- _ASSIGNED TASK_
Transcribe all records, preserving every character.

- _DATA TO USE_
- Opening Delimiter -

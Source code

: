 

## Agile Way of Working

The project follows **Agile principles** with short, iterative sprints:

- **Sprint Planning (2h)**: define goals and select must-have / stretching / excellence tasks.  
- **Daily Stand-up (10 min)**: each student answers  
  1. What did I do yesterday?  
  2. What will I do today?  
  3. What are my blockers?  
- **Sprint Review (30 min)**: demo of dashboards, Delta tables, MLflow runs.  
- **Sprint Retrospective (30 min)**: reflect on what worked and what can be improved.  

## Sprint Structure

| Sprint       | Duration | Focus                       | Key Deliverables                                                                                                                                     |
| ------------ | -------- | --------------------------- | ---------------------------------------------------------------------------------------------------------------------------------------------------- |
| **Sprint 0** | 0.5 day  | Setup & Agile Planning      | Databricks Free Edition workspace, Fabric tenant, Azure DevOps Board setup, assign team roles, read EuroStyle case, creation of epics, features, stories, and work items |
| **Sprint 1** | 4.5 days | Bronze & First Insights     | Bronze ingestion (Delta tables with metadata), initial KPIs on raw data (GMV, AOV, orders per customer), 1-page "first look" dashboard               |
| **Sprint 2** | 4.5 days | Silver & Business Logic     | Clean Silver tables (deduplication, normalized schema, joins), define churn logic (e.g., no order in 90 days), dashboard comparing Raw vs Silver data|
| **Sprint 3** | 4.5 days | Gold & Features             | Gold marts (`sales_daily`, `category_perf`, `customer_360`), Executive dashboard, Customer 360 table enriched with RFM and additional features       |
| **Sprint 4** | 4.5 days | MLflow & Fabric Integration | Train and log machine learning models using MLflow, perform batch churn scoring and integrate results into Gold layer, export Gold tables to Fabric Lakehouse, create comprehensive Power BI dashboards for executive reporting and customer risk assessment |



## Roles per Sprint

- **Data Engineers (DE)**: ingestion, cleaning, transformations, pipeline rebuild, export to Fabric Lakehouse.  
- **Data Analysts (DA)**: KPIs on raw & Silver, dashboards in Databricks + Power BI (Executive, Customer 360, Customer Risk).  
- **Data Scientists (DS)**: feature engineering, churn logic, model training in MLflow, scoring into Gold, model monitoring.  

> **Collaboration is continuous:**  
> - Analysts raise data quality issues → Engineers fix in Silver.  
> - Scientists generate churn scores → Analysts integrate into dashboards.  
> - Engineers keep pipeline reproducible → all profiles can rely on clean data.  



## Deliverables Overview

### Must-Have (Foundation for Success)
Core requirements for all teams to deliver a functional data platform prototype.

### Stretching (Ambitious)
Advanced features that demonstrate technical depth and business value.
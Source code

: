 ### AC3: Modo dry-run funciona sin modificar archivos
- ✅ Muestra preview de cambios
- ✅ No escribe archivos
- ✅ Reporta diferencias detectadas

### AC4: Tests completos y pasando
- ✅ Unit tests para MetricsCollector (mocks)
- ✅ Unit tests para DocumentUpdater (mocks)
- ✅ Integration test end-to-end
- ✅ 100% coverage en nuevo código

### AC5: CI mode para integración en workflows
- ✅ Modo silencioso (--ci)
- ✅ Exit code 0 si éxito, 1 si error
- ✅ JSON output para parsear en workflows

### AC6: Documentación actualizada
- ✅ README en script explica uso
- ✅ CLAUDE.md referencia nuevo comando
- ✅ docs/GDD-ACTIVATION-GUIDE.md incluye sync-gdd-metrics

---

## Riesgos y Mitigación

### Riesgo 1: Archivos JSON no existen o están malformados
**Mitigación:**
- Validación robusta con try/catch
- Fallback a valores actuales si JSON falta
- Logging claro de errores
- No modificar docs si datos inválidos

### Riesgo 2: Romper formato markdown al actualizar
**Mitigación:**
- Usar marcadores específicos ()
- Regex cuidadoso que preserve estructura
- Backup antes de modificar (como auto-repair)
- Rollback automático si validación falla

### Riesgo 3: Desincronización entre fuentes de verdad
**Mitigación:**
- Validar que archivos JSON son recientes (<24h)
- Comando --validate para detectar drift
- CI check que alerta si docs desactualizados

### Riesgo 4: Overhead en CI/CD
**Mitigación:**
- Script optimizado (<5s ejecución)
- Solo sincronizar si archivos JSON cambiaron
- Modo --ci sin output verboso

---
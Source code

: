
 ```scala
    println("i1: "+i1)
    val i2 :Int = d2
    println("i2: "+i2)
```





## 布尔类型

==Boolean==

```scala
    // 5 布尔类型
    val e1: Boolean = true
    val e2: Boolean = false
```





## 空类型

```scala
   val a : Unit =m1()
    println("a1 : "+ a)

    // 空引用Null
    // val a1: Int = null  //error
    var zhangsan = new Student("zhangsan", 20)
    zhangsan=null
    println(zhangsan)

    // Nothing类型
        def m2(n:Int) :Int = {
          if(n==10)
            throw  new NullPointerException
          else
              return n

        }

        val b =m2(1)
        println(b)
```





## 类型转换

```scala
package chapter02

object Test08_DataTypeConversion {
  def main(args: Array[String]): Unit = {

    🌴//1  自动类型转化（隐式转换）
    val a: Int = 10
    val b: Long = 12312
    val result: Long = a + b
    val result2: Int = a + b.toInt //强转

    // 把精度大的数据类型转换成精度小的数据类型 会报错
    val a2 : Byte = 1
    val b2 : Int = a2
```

- Closing Delimiter -

- _EXPECTED ANSWER_
Source code

: 

## Agile Way of Working

The project follows **Agile principles** with short, iterative sprints:

- **Sprint Planning (2h)**: define goals and select must-have / stretching / excellence tasks.  
- **Daily Stand-up (10 min)**: each student answers  
  1. What did I do yesterday?  
  2. What will I do today?  
  3. What are my blockers?  
- **Sprint Review (30 min)**: demo of dashboards, Delta tables, MLflow runs.  
- **Sprint Retrospective (30 min)**: reflect on what worked and what can be improved.  

## Sprint Structure

| Sprint       | Duration | Focus                       | Key Deliverables                                                                                                                                     |
| ------------ | -------- | --------------------------- | ---------------------------------------------------------------------------------------------------------------------------------------------------- |
| **Sprint 0** | 0.5 day  | Setup & Agile Planning      | Databricks Free Edition workspace, Fabric tenant, Azure DevOps Board setup, assign team roles, read EuroStyle case, creation of epics, features, stories, and work items |
| **Sprint 1** | 4.5 days | Bronze & First Insights     | Bronze ingestion (Delta tables with metadata), initial KPIs on raw data (GMV, AOV, orders per customer), 1-page "first look" dashboard               |
| **Sprint 2** | 4.5 days | Silver & Business Logic     | Clean Silver tables (deduplication, normalized schema, joins), define churn logic (e.g., no order in 90 days), dashboard comparing Raw vs Silver data|
| **Sprint 3** | 4.5 days | Gold & Features             | Gold marts (`sales_daily`, `category_perf`, `customer_360`), Executive dashboard, Customer 360 table enriched with RFM and additional features       |
| **Sprint 4** | 4.5 days | MLflow & Fabric Integration | Train and log machine learning models using MLflow, perform batch churn scoring and integrate results into Gold layer, export Gold tables to Fabric Lakehouse, create comprehensive Power BI dashboards for executive reporting and customer risk assessment |



## Roles per Sprint

- **Data Engineers (DE)**: ingestion, cleaning, transformations, pipeline rebuild, export to Fabric Lakehouse.  
- **Data Analysts (DA)**: KPIs on raw & Silver, dashboards in Databricks + Power BI (Executive, Customer 360, Customer Risk).  
- **Data Scientists (DS)**: feature engineering, churn logic, model training in MLflow, scoring into Gold, model monitoring.  

> **Collaboration is continuous:**  
> - Analysts raise data quality issues → Engineers fix in Silver.  
> - Scientists generate churn scores → Analysts integrate into dashboards.  
> - Engineers keep pipeline reproducible → all profiles can rely on clean data.  



## Deliverables Overview

### Must-Have (Foundation for Success)
Core requirements for all teams to deliver a functional data platform prototype.

### Stretching (Ambitious)
Advanced features that demonstrate technical depth and business value.
Source code

: ### AC3: Modo dry-run funciona sin modificar archivos
- ✅ Muestra preview de cambios
- ✅ No escribe archivos
- ✅ Reporta diferencias detectadas

### AC4: Tests completos y pasando
- ✅ Unit tests para MetricsCollector (mocks)
- ✅ Unit tests para DocumentUpdater (mocks)
- ✅ Integration test end-to-end
- ✅ 100% coverage en nuevo código

### AC5: CI mode para integración en workflows
- ✅ Modo silencioso (--ci)
- ✅ Exit code 0 si éxito, 1 si error
- ✅ JSON output para parsear en workflows

### AC6: Documentación actualizada
- ✅ README en script explica uso
- ✅ CLAUDE.md referencia nuevo comando
- ✅ docs/GDD-ACTIVATION-GUIDE.md incluye sync-gdd-metrics

---

## Riesgos y Mitigación

### Riesgo 1: Archivos JSON no existen o están malformados
**Mitigación:**
- Validación robusta con try/catch
- Fallback a valores actuales si JSON falta
- Logging claro de errores
- No modificar docs si datos inválidos

### Riesgo 2: Romper formato markdown al actualizar
**Mitigación:**
- Usar marcadores específicos ()
- Regex cuidadoso que preserve estructura
- Backup antes de modificar (como auto-repair)
- Rollback automático si validación falla

### Riesgo 3: Desincronización entre fuentes de verdad
**Mitigación:**
- Validar que archivos JSON son recientes (<24h)
- Comando --validate para detectar drift
- CI check que alerta si docs desactualizados

### Riesgo 4: Overhead en CI/CD
**Mitigación:**
- Script optimizado (<5s ejecución)
- Solo sincronizar si archivos JSON cambiaron
- Modo --ci sin output verboso

---
Source code

:
 ```scala
    println("i1: "+i1)
    val i2 :Int = d2
    println("i2: "+i2)
```





## 布尔类型

==Boolean==

```scala
    // 5 布尔类型
    val e1: Boolean = true
    val e2: Boolean = false
```





## 空类型

```scala
   val a : Unit =m1()
    println("a1 : "+ a)

    // 空引用Null
    // val a1: Int = null  //error
    var zhangsan = new Student("zhangsan", 20)
    zhangsan=null
    println(zhangsan)

    // Nothing类型
        def m2(n:Int) :Int = {
          if(n==10)
            throw  new NullPointerException
          else
              return n

        }

        val b =m2(1)
        println(b)
```





## 类型转换

```scala
package chapter02

object Test08_DataTypeConversion {
  def main(args: Array[String]): Unit = {

    🌴//1  自动类型转化（隐式转换）
    val a: Int = 10
    val b: Long = 12312
    val result: Long = a + b
    val result2: Int = a + b.toInt //强转

    // 把精度大的数据类型转换成精度小的数据类型 会报错
    val a2 : Byte = 1
    val b2 : Int = a2
```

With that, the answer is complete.